The Result: Providers of general-purpose AI models must adhere to detailed transparency and copyright compliance requirements, balancing disclosure with the protection of trade secrets.
Looking Ahead: AI model providers should prepare to comply with these new requirements by documenting their training data sources and processing methods comprehensively and transparently.
On 17 January 2025, the European Commission unveiled a template for summarizing training data used in general-purpose AI models. This template is a key component of the AI Code of Practice, which aims to ensure transparency, trust, and compliance with copyright laws in the development and deployment of AI systems.
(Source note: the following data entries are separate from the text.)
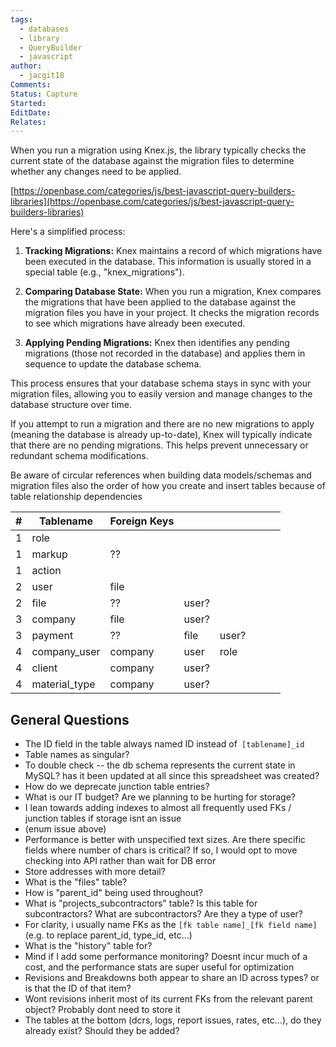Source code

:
 ```yaml
---
tags:
  - databases
  - library
  - QueryBuilder
  - javascript
author:
  - jacgit18
Comments: 
Status: Capture
Started: 
EditDate: 
Relates:
---
```

When you run a migration using Knex.js, the library typically checks the current state of the database against the migration files to determine whether any changes need to be applied.  

[https://openbase.com/categories/js/best-javascript-query-builders-libraries](https://openbase.com/categories/js/best-javascript-query-builders-libraries)
  
Here's a simplified process:  
  
1. **Tracking Migrations:** Knex maintains a record of which migrations have been executed in the database. This information is usually stored in a special table (e.g., "knex_migrations").  
  
2. **Comparing Database State:** When you run a migration, Knex compares the migrations that have been applied to the database against the migration files you have in your project. It checks the migration records to see which migrations have already been executed.  
  
3. **Applying Pending Migrations:** Knex then identifies any pending migrations (those not recorded in the database) and applies them in sequence to update the database schema.  
  
This process ensures that your database schema stays in sync with your migration files, allowing you to easily version and manage changes to the database structure over time.  
  
If you attempt to run a migration and there are no new migrations to apply (meaning the database is already up-to-date), Knex will typically indicate that there are no pending migrations. This helps prevent unnecessary or redundant schema modifications.

Be aware of circular references when building data models/schemas and migration files also the order of how you create and insert tables because of table relationship dependencies  

| # | Tablename | Foreign Keys |  |  |  |  |  |
| ---- | ---- | ---- | ---- | ---- | ---- | ---- | ---- |
| 1 | role |  |  |  |  |  |  |
| 1 | markup | ?? |  |  |  |  |  |
| 1 | action |  |  |  |  |  |  |
| 2 | user | file |  |  |  |  |  |
| 2 | file | ?? | user? |  |  |  |  |
| 3 | company | file | user? |  |  |  |  |
| 3 | payment | ?? | file | user? |  |  |  |
| 4 | company_user | company | user | role |  |  |  |
| 4 | client | company | user? |  |  |  |  |
| 4 | material_type | company | user? |  |  |  |  |


## General Questions
- The ID field in the table always named ID instead of` [tablename]_id`
- Table names as singular?
- To double check -- the db schema represents the current state in MySQL? has it been updated at all since this spreadsheet was created?
- How do we deprecate junction table entries?
- What is our IT budget? Are we planning to be hurting for storage?
- I lean towards adding indexes to almost all frequently used FKs / junction tables if storage isnt an issue
- (enum issue above)
- Performance is better with unspecified text sizes. Are there specific fields where number of chars is critical? If so, I would opt to move checking into API rather than wait for DB error
- Store addresses with more detail?
- What is the "files" table?
- How is "parent_id" being used throughout?
- What is "projects_subcontractors" table? Is this table for subcontractors? What are subcontractors? Are they a type of user?
- For clarity, i usually name FKs as the `[fk table name]_[fk field name]` (e.g. to replace parent_id, type_id, etc...)
- What is the "history" table for?
- Mind if I add some performance monitoring? Doesnt incur much of a cost, and the performance stats are super useful for optimization
- Revisions and Breakdowns both appear to share an ID across types? or is that the ID of that item?
- Wont revisions inherit most of its current FKs from the relevant parent object? Probably dont need to store it
- The tables at the bottom (dcrs, logs, report issues, rates, etc...), do they already exist? Should they be added?

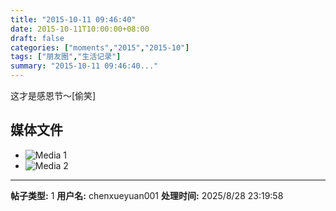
 ```yaml
---
title: "2015-10-11 09:46:40"
date: 2015-10-11T10:00:00+08:00
draft: false
categories: ["moments","2015","2015-10"]
tags: ["朋友圈","生活记录"]
summary: "2015-10-11 09:46:40..."
---
```


这才是感恩节～[偷笑]

## 媒体文件

- ![Media 1](/Moments/photos/2015-10-11/201510110946400.jpg)
- ![Media 2](/Moments/photos/2015-10-11/201510110946401.jpg)

---

**帖子类型:** 1
**用户名:** chenxueyuan001
**处理时间:** 2025/8/28 23:19:58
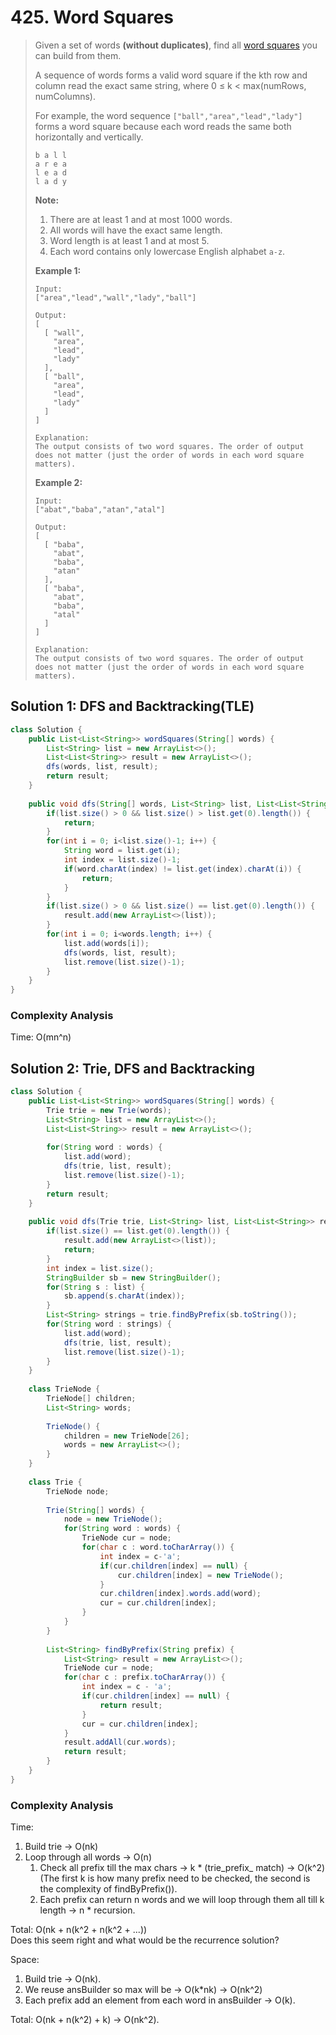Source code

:# 425. Word Squares

> Given a set of words **\(without duplicates\)**, find all [word squares](https://en.wikipedia.org/wiki/Word_square) you can build from them.
>
> A sequence of words forms a valid word square if the kth row and column read the exact same string, where 0 ≤ k &lt; max\(numRows, numColumns\).
>
> For example, the word sequence `["ball","area","lead","lady"]` forms a word square because each word reads the same both horizontally and vertically.
>
> ```text
> b a l l
> a r e a
> l e a d
> l a d y
> ```
>
> **Note:**  
>
>
> 1. There are at least 1 and at most 1000 words.
> 2. All words will have the exact same length.
> 3. Word length is at least 1 and at most 5.
> 4. Each word contains only lowercase English alphabet `a-z`.
>
> **Example 1:**
>
> ```text
> Input:
> ["area","lead","wall","lady","ball"]
>
> Output:
> [
>   [ "wall",
>     "area",
>     "lead",
>     "lady"
>   ],
>   [ "ball",
>     "area",
>     "lead",
>     "lady"
>   ]
> ]
>
> Explanation:
> The output consists of two word squares. The order of output does not matter (just the order of words in each word square matters).
> ```
>
> **Example 2:**
>
> ```text
> Input:
> ["abat","baba","atan","atal"]
>
> Output:
> [
>   [ "baba",
>     "abat",
>     "baba",
>     "atan"
>   ],
>   [ "baba",
>     "abat",
>     "baba",
>     "atal"
>   ]
> ]
>
> Explanation:
> The output consists of two word squares. The order of output does not matter (just the order of words in each word square matters).
> ```

## Solution 1: DFS and Backtracking\(TLE\)

```java
class Solution {
    public List<List<String>> wordSquares(String[] words) {
        List<String> list = new ArrayList<>();
        List<List<String>> result = new ArrayList<>();
        dfs(words, list, result);
        return result;
    }
    
    public void dfs(String[] words, List<String> list, List<List<String>> result) {
        if(list.size() > 0 && list.size() > list.get(0).length()) {
            return;
        }
        for(int i = 0; i<list.size()-1; i++) {
            String word = list.get(i);
            int index = list.size()-1;
            if(word.charAt(index) != list.get(index).charAt(i)) {
                return;
            }
        }
        if(list.size() > 0 && list.size() == list.get(0).length()) {
            result.add(new ArrayList<>(list));
        }
        for(int i = 0; i<words.length; i++) {
            list.add(words[i]);
            dfs(words, list, result);
            list.remove(list.size()-1);
        }
    }
}
```

### Complexity Analysis

Time: O\(mn^n\)

## Solution 2: Trie, DFS and Backtracking

```java
class Solution {
    public List<List<String>> wordSquares(String[] words) {
        Trie trie = new Trie(words);
        List<String> list = new ArrayList<>();
        List<List<String>> result = new ArrayList<>();
       
        for(String word : words) {
            list.add(word);
            dfs(trie, list, result);
            list.remove(list.size()-1);
        }
        return result;
    }
    
    public void dfs(Trie trie, List<String> list, List<List<String>> result) {
        if(list.size() == list.get(0).length()) {
            result.add(new ArrayList<>(list));
            return;
        }
        int index = list.size();
        StringBuilder sb = new StringBuilder();
        for(String s : list) {
            sb.append(s.charAt(index));
        }
        List<String> strings = trie.findByPrefix(sb.toString());
        for(String word : strings) {
            list.add(word);
            dfs(trie, list, result);
            list.remove(list.size()-1);
        }
    }
    
    class TrieNode {
        TrieNode[] children;
        List<String> words;
        
        TrieNode() {
            children = new TrieNode[26];
            words = new ArrayList<>();
        }
    }
    
    class Trie {
        TrieNode node;
        
        Trie(String[] words) {
            node = new TrieNode();
            for(String word : words) {
                TrieNode cur = node;
                for(char c : word.toCharArray()) {
                    int index = c-'a';
                    if(cur.children[index] == null) {
                        cur.children[index] = new TrieNode();
                    }
                    cur.children[index].words.add(word);
                    cur = cur.children[index];
                }
            }
        }
        
        List<String> findByPrefix(String prefix) {
            List<String> result = new ArrayList<>();
            TrieNode cur = node;
            for(char c : prefix.toCharArray()) {
                int index = c - 'a';
                if(cur.children[index] == null) {
                    return result;
                }
                cur = cur.children[index];
            }
            result.addAll(cur.words);
            return result;
        }
    }
}
```

### Complexity Analysis

Time:

1. Build trie -&gt; O\(nk\)
2. Loop through all words -&gt; O\(n\)
   1. Check all prefix till the max chars -&gt; k \* \(trie\_prefix\_ match\) -&gt; O\(k^2\)\(The first k is how many prefix need to be checked, the second is the complexity of findByPrefix\(\)\).
   2. Each prefix can return n words and we will loop through them all till k length -&gt; n \* recursion.

Total: O\(nk + n\(k^2 + n\(k^2 + ...\)\)  
Does this seem right and what would be the recurrence solution?

Space:

1. Build trie -&gt; O\(nk\).
2. We reuse ansBuilder so max will be -&gt; O\(k\*nk\) -&gt; O\(nk^2\)
3. Each prefix add an element from each word in ansBuilder -&gt; O\(k\).

Total: O\(nk + n\(k^2\) + k\) -&gt; O\(nk^2\).

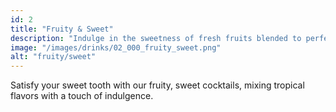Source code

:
 ```yaml
---
id: 2
title: "Fruity & Sweet"
description: "Indulge in the sweetness of fresh fruits blended to perfection for a delightful, dessert-like drink."
image: "/images/drinks/02_000_fruity_sweet.png"
alt: "fruity/sweet"
---
```


Satisfy your sweet tooth with our fruity, sweet cocktails, mixing tropical flavors with a touch of indulgence.
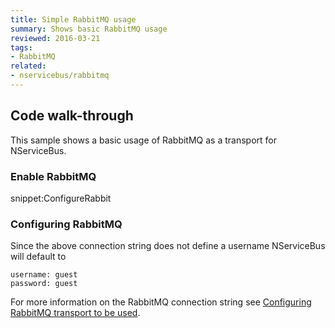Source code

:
 ```yaml
---
title: Simple RabbitMQ usage
summary: Shows basic RabbitMQ usage
reviewed: 2016-03-21
tags:
- RabbitMQ
related:
- nservicebus/rabbitmq
---
```



## Code walk-through

This sample shows a basic usage of RabbitMQ as a transport for NServiceBus.


### Enable RabbitMQ

snippet:ConfigureRabbit


### Configuring RabbitMQ

Since the above connection string does not define a username NServiceBus will default to

```
username: guest
password: guest
```

For more information on the RabbitMQ connection string see [Configuring RabbitMQ transport to be used](/nservicebus/rabbitmq/configuration-api.md).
Providers of general-purpose AI models should take proactive steps to comply with these new requirements, aimed at ensuring that AI development and deployment are conducted in a manner that respects copyright laws while balancing the need for transparency with the protection of their trade secrets.
Legal Framework
The AI Act, which entered into force on 1 August 2024, mandates that providers of general-purpose AI models (i.e., artificial intelligence models that are designed to perform a wide range of tasks across various domains—including capabilities such as natural language processing, image recognition, and data analysis—often used as the basis for developing more specialized AI applications) must make publicly available a sufficiently detailed summary of the training data used. This requirement is outlined in Article 53(1)d) of the AI Act and is further elaborated in Recital 107, which emphasizes the need for a comprehensive yet non-technical summary to facilitate the enforcement of rights by legitimate parties, including rightsholders.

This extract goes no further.